▸ ACTIVITY: Find every line with the string "shadow" in the material below and copy it.
• • • • •
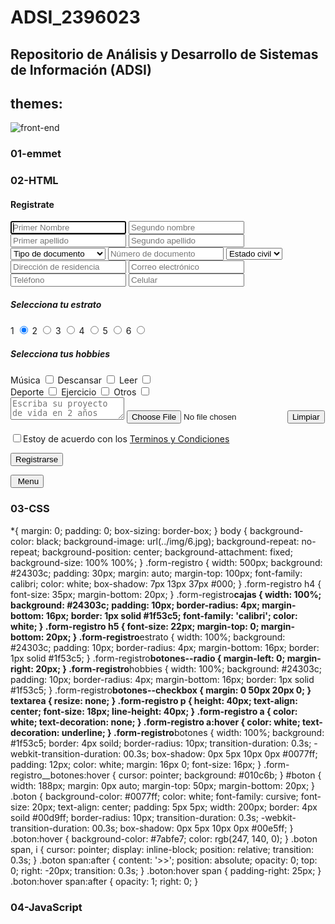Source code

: # ADSI_2396023

## Repositorio de Análisis y Desarrollo de Sistemas de Información (ADSI)

## themes:

![front-end](https://www.datocms-assets.com/14946/1590690720-frontend-and-backend-frameworks.png)

### 01-emmet

### 02-HTML

<!DOCTYPE html>
<html lang="es">
  <head>
    <meta charset="UTF-8" />
    <meta http-equiv="X-UA-Compatible" content="IE=edge" />
    <meta name="viewport" content="width=device-width, initial-scale=1.0" />
    <link rel="stylesheet" href="css/estilos_ejercicio6.css" media="all" />
    <script
      src="https://kit.fontawesome.com/6d5df60d71.js"
      crossorigin="anonymous"
    ></script>
    <title>Ángel David Botina Osorio</title>
  </head>
  <body onsubmit="alert('Bienvenido a mi web')">
    <form autocomplete="off">
      <section class="form-registro">
        <h4>Registrate</h4>
        <input
          class="form-registro__cajas"
          type="text"
          name="primer_nombre"
          placeholder="Primer Nombre"
          pattern="[a-zA-Z ]{2,254}"
          title="Solo letras, Mínimo 2"
          autofocus
          required
        />
        <input
          class="form-registro__cajas"
          type="text"
          name="Segundo nombre"
          placeholder="Segundo nombre"
          pattern="[a-zA-Z ]{2,254}"
          title="Solo letras, Mínimo 2"
        />
        <input
          class="form-registro__cajas"
          type="text"
          name="Primer apellido"
          placeholder="Primer apellido"
          pattern="[a-zA-Z ]{2,254}"
          title="Solo letras, Mínimo 2"
          required
        />
        <input
          class="form-registro__cajas"
          type="text"
          name="Segundo apellido"
          placeholder="Segundo apellido"
          pattern="[a-zA-Z ]{2,254}"
          title="Solo letras, Mínimo 2"
          required
        />
        <select class="form-registro__cajas" name="tipo de documento" required>
          <option disabled selected hidden>Tipo de documento</option>
          <option>Tarjeta de identidad</option>
          <option>Cédula de ciudadanía</option>
          <option>Cédula de extranjería</option>
        </select>
        <input
          class="form-registro__cajas"
          type="text"
          name="Numero de documento"
          placeholder="Número de documento"
          minlength="8"
          maxlength="10"
          pattern="^[0-9]+"
          title="Solo números. Mínimo 8, Máximo 10"
          required
        />
        <select class="form-registro__cajas" name="estado civil" required>
          <option disabled selected hidden>Estado civil</option>
          <option>Soltero</option>
          <option>Casado</option>
          <option>Divorciado</option>
          <option>Viudo</option>
        </select>
        <input
          class="form-registro__cajas"
          type="text"
          name="Direccion de residencia"
          placeholder="Dirección de residencia"
          minlength="5"
          required
        />
        <input
          class="form-registro__cajas"
          type="email"
          name="Correo electronico"
          placeholder="Correo electrónico"
          required
        />
        <input
          class="form-registro__cajas"
          type="tel"
          name="Telefono"
          pattern="[0-9]{3}-[0-9]{4}"
          title="Un número de teléfono válido debe tener 3 dígitos, un guión (-) y cuatro dígitos más"
          minlength="8"
          maxlength="8"
          placeholder="Teléfono"
        />
        <input
          class="form-registro__cajas"
          type="tel"
          name="Celular"
          placeholder="Celular"
          pattern="^[0-9]+"
          title="Solo números"
          minlength="10"
          required
        />
        <section class="form-registro__estrato">
          <h5>Selecciona tu estrato</h5>
          <label>
            1
            <input
              class="form-registro__botones--radio"
              type="radio"
              name="Estrato"
              value="1"
              checked
              required
            />
          </label>
          2
          <label>
            <input
              class="form-registro__botones--radio"
              type="radio"
              name="Estrato"
              value="2"
              required
            />
          </label>
          <label>
            3
            <input
              class="form-registro__botones--radio"
              type="radio"
              name="Estrato"
              value="3"
              required
            />
          </label>
          <label>
            4
            <input
              class="form-registro__botones--radio"
              type="radio"
              name="Estrato"
              value="4"
              required
            />
          </label>
          <label>
            5
            <input
              class="form-registro__botones--radio"
              type="radio"
              name="Estrato"
              value="5"
              required
            />
          </label>
          <label>
            6
            <input
              class="form-registro__botones--radio"
              type="radio"
              name="Estrato"
              value="6"
              required
            />
          </label>
        </section>
        <section class="form-registro__hobbies">
          <h5>Selecciona tus hobbies</h5>
          <label>
            Música
            <input
              class="form-registro__botones--checkbox"
              type="checkbox"
              name="Hobbies"
              value="Música"
            />
          </label>
          <label>
            Descansar
            <input
              class="form-registro__botones--checkbox"
              type="checkbox"
              name="Hobbies"
              value="Descansar"
            />
          </label>
          <label>
            Leer
            <input
              class="form-registro__botones--checkbox"
              type="checkbox"
              name="Hobbies"
              value="Leer"
            />
          </label>
          <br />
          <label>
            Deporte
            <input
              class="form-registro__botones--checkbox"
              type="checkbox"
              name="Hobbies"
              value="Deporte"
            />
          </label>
          <label>
            Ejercicio
            <input
              class="form-registro__botones--checkbox"
              type="checkbox"
              name="Hobbies"
              value="Ejercicio"
            />
          </label>
          <label>
            Otros
            <input
              class="form-registro__botones--checkbox"
              type="checkbox"
              name="Hobbies"
              value="Otros"
            />
          </label>
        </section>
        <textarea
          class="form-registro__cajas"
          placeholder="Escriba su proyecto de vida en 2 años"
          required
        ></textarea>
        <input
          class="form-registro__cajas"
          type="file"
          name="Adjuntar archivo"
        />
        <input
          class="form-registro__botones"
          type="reset"
          name="Resetear"
          value="Limpiar"
        />
        <p>
          <input type="checkbox" name="Terminos-condiciones" required />Estoy de
          acuerdo con los <a href="#">Terminos y Condiciones</a>
        </p>
        <input
          class="form-registro__botones"
          type="submit"
          name="Registrarse"
          value="Registrarse"
        />
      </section>
    </form>
    <div id="boton">
      <a href="http://127.0.0.1:5500/index.html">
        <button type="button" class="boton">
          <i class="fas fa-home"></i>&nbsp;<span>Menu</span>
        </button>
      </a>
    </div>
  </body>
</html>

### 03-CSS

\*{
margin: 0;
padding: 0;
box-sizing: border-box;
}
body {
background-color: black;
background-image: url(../img/6.jpg);
background-repeat: no-repeat;
background-position: center;
background-attachment: fixed;
background-size: 100% 100%;
}
.form-registro {
width: 500px;
background: #24303c;
padding: 30px;
margin: auto;
margin-top: 100px;
font-family: calibri;
color: white;
box-shadow: 7px 13px 37px #000;
}
.form-registro h4 {
font-size: 35px;
margin-bottom: 20px;
}
.form-registro**cajas {
width: 100%;
background: #24303c;
padding: 10px;
border-radius: 4px;
margin-bottom: 16px;
border: 1px solid #1f53c5;
font-family: 'calibri';
color: white;
}
.form-registro h5 {
font-size: 22px;
margin-top: 0;
margin-bottom: 20px;
}
.form-registro**estrato {
width: 100%;
background: #24303c;
padding: 10px;
border-radius: 4px;
margin-bottom: 16px;
border: 1px solid #1f53c5;
}
.form-registro**botones--radio {
margin-left: 0;
margin-right: 20px;
}
.form-registro**hobbies {
width: 100%;
background: #24303c;
padding: 10px;
border-radius: 4px;
margin-bottom: 16px;
border: 1px solid #1f53c5;
}
.form-registro**botones--checkbox {
margin: 0 50px 20px 0;
}
textarea {
resize: none;
}
.form-registro p {
height: 40px;
text-align: center;
font-size: 18px;
line-height: 40px;
}
.form-registro a {
color: white;
text-decoration: none;
}
.form-registro a:hover {
color: white;
text-decoration: underline;
}
.form-registro**botones {
width: 100%;
background: #1f53c5;
border: 4px soild;
border-radius: 10px;
transition-duration: 0.3s;
-webkit-transition-duration: 00.3s;
box-shadow: 0px 5px 10px 0px #0077ff;
padding: 12px;
color: white;
margin: 16px 0;
font-size: 16px;
}
.form-registro\_\_botones:hover {
cursor: pointer;
background: #010c6b;
}
#boton {
width: 188px;
margin: 0px auto;
margin-top: 50px;
margin-bottom: 20px;
}
.boton {
background-color: #0077ff;
color: white;
font-family: cursive;
font-size: 20px;
text-align: center;
padding: 5px 5px;
width: 200px;
border: 4px soild #00d9ff;
border-radius: 10px;
transition-duration: 0.3s;
-webkit-transition-duration: 00.3s;
box-shadow: 0px 5px 10px 0px #00e5ff;
}
.boton:hover {
background-color: #7abfe7;
color: rgb(247, 140, 0);
}
.boton span,
i {
cursor: pointer;
display: inline-block;
position: relative;
transition: 0.3s;
}
.boton span:after {
content: '>>';
position: absolute;
opacity: 0;
top: 0;
right: -20px;
transition: 0.3s;
}
.boton:hover span {
padding-right: 25px;
}
.boton:hover span:after {
opacity: 1;
right: 0;
}

### 04-JavaScript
• • • • •
▸ PROBLEM SOLUTION:
box-shadow: 7px 13px 37px #000;
box-shadow: 0px 5px 10px 0px #0077ff;
box-shadow: 0px 5px 10px 0px #00e5ff;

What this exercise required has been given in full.